Yes, futile and ridiculous, yet masterly handled and organized to instill fear and paranoia into the general population so that people feel besieged, scared to death, see enemies everywhere, including in their neighborhoods, and friendly allies (no, Virginia, the French people do not hate you...) -- today the Muslims and Arabs, tomorrow the French. Who's next? It makes no difference, so long as it brings relief to a psychologically besieged country. As Janice Gewirtz of Mountain Lakes, N.J., wrote in a letter to the NYT (Feb. 12, 2003), "Why is all attention focused on Iraq, a possible future threat, instead of on Al Qaeda, which is sworn to destroy us and is already here, promising untold horror? I would rather see our troops protecting the bridges, tunnels, borders, streets, movies and malls, of America. Wouldn't you?"

Note that Ms. Gewirtz, through a Freudian lapse of sorts, is identifying her well-being with bridges, tunnels, borders, streets, movies, and malls, which is quite representative of where main-street America stands... She should feel reassured. Her wish list will come to pass sooner than she thinks (did anyone notice the show of military force in Manhattan and Washington D.C. in the past week or so?).

As objectionable as it may look, I would recommend people to read about Hannah Arendt's "banality of evil."

Euro-bashing notwithstanding, this is where we silently stand.

Europe, from the Atlantic to the Urals

"There are no permanent alliances -- only permanent interests," said Lord Palmerston, the 19th century British statesman. Interests, very powerful interests, are at play in this acute rift between the U.S. and 'old' Europe.

The current crisis finds its origins in the fall of the Berlin Wall, the disintegration of the Soviet Union, and in the eat-or-be-eaten resource-based neo-liberalism ethos.

The issue is not who loves whom or who hates whom. It's about the long-term future of the various competing systems. Energy is the foundation of our economic paradigm. No energy and our entire way of life becomes history. Energy means fossil fuels, of which oil is king.
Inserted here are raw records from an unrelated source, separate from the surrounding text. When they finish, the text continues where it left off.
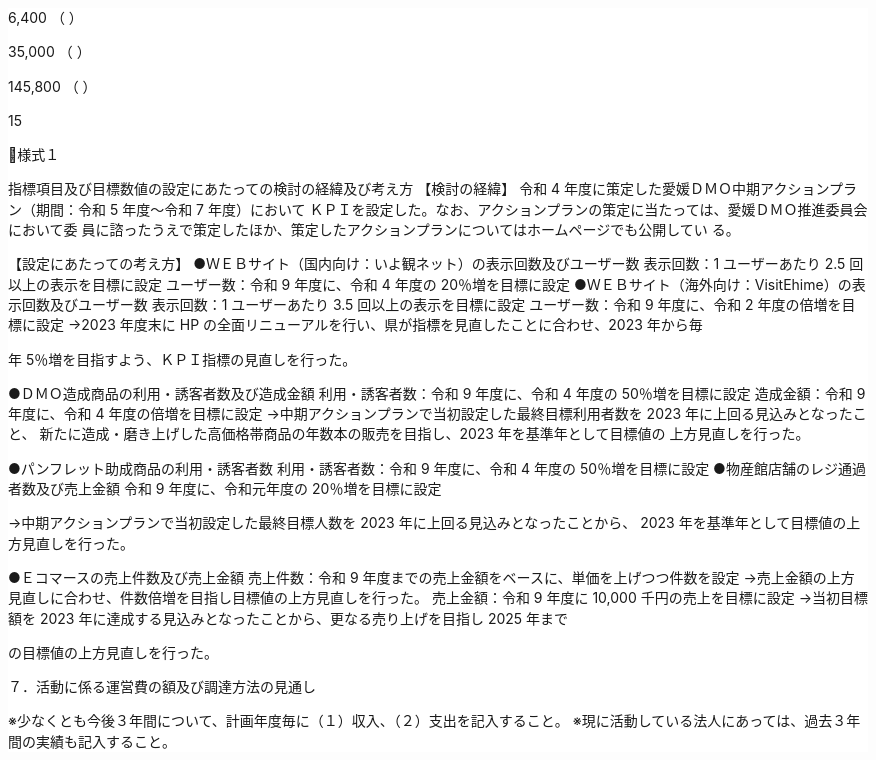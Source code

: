 6,400
（  ）

35,000
（  ）

145,800
（  ）

15

様式１

指標項目及び目標数値の設定にあたっての検討の経緯及び考え方
【検討の経緯】
令和 4 年度に策定した愛媛ＤＭＯ中期アクションプラン（期間：令和 5 年度～令和 7 年度）において
ＫＰＩを設定した。なお、アクションプランの策定に当たっては、愛媛ＤＭＯ推進委員会において委
員に諮ったうえで策定したほか、策定したアクションプランについてはホームページでも公開してい
る。

【設定にあたっての考え方】
●ＷＥＢサイト（国内向け：いよ観ネット）の表示回数及びユーザー数
  表示回数：1 ユーザーあたり 2.5 回以上の表示を目標に設定
  ユーザー数：令和 9 年度に、令和 4 年度の 20％増を目標に設定
●ＷＥＢサイト（海外向け：VisitEhime）の表示回数及びユーザー数
  表示回数：1 ユーザーあたり 3.5 回以上の表示を目標に設定
  ユーザー数：令和 9 年度に、令和 2 年度の倍増を目標に設定
  →2023 年度末に HP の全面リニューアルを行い、県が指標を見直したことに合わせ、2023 年から毎

年 5％増を目指すよう、ＫＰＩ指標の見直しを行った。

●ＤＭＯ造成商品の利用・誘客者数及び造成金額
  利用・誘客者数：令和 9 年度に、令和 4 年度の 50％増を目標に設定
  造成金額：令和 9 年度に、令和 4 年度の倍増を目標に設定
  →中期アクションプランで当初設定した最終目標利用者数を 2023 年に上回る見込みとなったこと、
新たに造成・磨き上げした高価格帯商品の年数本の販売を目指し、2023 年を基準年として目標値の
上方見直しを行った。

●パンフレット助成商品の利用・誘客者数
  利用・誘客者数：令和 9 年度に、令和 4 年度の 50％増を目標に設定
●物産館店舗のレジ通過者数及び売上金額
  令和 9 年度に、令和元年度の 20％増を目標に設定

→中期アクションプランで当初設定した最終目標人数を 2023 年に上回る見込みとなったことから、
2023 年を基準年として目標値の上方見直しを行った。

●Ｅコマースの売上件数及び売上金額
  売上件数：令和 9 年度までの売上金額をベースに、単価を上げつつ件数を設定
  →売上金額の上方見直しに合わせ、件数倍増を目指し目標値の上方見直しを行った。
  売上金額：令和 9 年度に 10,000 千円の売上を目標に設定
  →当初目標額を 2023 年に達成する見込みとなったことから、更なる売り上げを目指し 2025 年まで

の目標値の上方見直しを行った。

７．活動に係る運営費の額及び調達方法の見通し

※少なくとも今後３年間について、計画年度毎に（１）収入、（２）支出を記入すること。
※現に活動している法人にあっては、過去３年間の実績も記入すること。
In addition, the cost of energy and the currency used to pay for it are of utmost importance.

I have suggested in the past, with hopefully solid evidence, that the world was heading into the end of the oil era, that the Asian nations (read China) were going to increase their energy needs at an exponential rate -- what we like to call unsustainable...though they will only tend toward our own rates of consumption...which we deem...sustainable...

'Old' Europe -- that would be France and Germany (and whoever defies 'young' America) -- is struggling with the same deflationary trends that we do in the U.S. (though it is possibly worse in Europe). Unemployment is rampant, standards of living are down, racism is on the rise -- all phenomena that are also occurring in the U.S. -- and the European elites are struggling, as much as their American counterparts do, to keep the boat afloat, so to speak.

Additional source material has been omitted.